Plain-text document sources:
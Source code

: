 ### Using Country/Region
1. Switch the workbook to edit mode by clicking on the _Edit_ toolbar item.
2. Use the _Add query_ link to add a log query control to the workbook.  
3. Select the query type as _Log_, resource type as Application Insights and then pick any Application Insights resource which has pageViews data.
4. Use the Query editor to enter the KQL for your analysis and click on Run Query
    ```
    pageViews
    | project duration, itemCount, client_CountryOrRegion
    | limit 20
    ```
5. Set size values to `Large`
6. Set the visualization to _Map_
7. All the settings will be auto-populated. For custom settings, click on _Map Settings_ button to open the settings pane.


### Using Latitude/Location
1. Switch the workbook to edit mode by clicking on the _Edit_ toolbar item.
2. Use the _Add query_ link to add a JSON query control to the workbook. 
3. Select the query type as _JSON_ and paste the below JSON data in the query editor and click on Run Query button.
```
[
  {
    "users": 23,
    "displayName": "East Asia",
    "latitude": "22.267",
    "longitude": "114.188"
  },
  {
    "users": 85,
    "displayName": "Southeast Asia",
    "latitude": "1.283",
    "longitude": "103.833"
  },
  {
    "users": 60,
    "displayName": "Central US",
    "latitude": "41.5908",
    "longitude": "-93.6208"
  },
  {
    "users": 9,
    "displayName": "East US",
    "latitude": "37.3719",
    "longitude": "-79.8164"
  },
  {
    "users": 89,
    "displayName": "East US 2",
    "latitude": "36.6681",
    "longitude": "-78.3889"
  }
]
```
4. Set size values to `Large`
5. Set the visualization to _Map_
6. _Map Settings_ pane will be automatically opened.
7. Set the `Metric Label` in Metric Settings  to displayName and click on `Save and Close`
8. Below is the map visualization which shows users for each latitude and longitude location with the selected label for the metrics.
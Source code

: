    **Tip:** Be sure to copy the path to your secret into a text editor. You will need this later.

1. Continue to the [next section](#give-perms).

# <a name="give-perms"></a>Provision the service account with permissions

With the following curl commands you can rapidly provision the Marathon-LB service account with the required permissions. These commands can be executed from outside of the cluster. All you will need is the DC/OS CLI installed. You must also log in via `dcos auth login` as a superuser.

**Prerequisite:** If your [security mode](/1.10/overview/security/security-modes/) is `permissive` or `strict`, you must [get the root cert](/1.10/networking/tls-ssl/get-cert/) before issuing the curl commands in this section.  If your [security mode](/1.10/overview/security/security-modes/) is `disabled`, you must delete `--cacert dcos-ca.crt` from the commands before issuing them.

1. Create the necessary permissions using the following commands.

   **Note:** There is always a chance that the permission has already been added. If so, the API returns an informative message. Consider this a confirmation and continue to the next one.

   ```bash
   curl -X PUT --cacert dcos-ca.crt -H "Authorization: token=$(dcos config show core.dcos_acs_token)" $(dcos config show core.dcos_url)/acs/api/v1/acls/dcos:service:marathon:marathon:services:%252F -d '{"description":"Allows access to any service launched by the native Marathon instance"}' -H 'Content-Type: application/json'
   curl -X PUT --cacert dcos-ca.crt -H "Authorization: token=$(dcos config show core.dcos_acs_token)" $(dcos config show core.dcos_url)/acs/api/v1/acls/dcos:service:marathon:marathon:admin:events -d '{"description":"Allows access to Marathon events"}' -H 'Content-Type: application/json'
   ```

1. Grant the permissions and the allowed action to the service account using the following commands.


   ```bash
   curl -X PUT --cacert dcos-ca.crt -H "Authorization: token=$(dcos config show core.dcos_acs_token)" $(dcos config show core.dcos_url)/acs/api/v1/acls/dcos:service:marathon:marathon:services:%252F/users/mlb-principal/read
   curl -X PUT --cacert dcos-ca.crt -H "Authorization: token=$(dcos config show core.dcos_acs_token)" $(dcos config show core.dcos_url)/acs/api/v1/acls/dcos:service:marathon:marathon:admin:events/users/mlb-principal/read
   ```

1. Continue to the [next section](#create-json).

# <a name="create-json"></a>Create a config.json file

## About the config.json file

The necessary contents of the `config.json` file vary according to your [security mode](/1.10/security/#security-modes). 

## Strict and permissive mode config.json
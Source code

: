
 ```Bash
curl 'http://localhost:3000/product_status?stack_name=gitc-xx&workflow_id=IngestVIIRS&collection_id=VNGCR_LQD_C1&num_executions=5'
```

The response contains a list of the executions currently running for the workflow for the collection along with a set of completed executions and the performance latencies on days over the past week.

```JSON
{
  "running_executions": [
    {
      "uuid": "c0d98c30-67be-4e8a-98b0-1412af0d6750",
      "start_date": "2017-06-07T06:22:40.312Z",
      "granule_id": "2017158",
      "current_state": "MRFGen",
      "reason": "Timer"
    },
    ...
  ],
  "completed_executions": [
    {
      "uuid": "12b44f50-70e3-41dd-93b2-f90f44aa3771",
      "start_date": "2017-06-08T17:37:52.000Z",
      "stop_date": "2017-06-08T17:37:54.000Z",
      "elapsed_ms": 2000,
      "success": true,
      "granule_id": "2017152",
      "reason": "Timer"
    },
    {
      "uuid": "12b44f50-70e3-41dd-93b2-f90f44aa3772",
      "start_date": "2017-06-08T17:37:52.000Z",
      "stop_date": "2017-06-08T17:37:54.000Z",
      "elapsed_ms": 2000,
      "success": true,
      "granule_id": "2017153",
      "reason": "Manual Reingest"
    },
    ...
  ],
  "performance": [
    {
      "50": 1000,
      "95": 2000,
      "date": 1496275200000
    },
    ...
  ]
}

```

◆ **Exercise directions**: Work out how many lines of the records contain the word "admin". Give that number and nothing more.

◆ **Your solution**: 2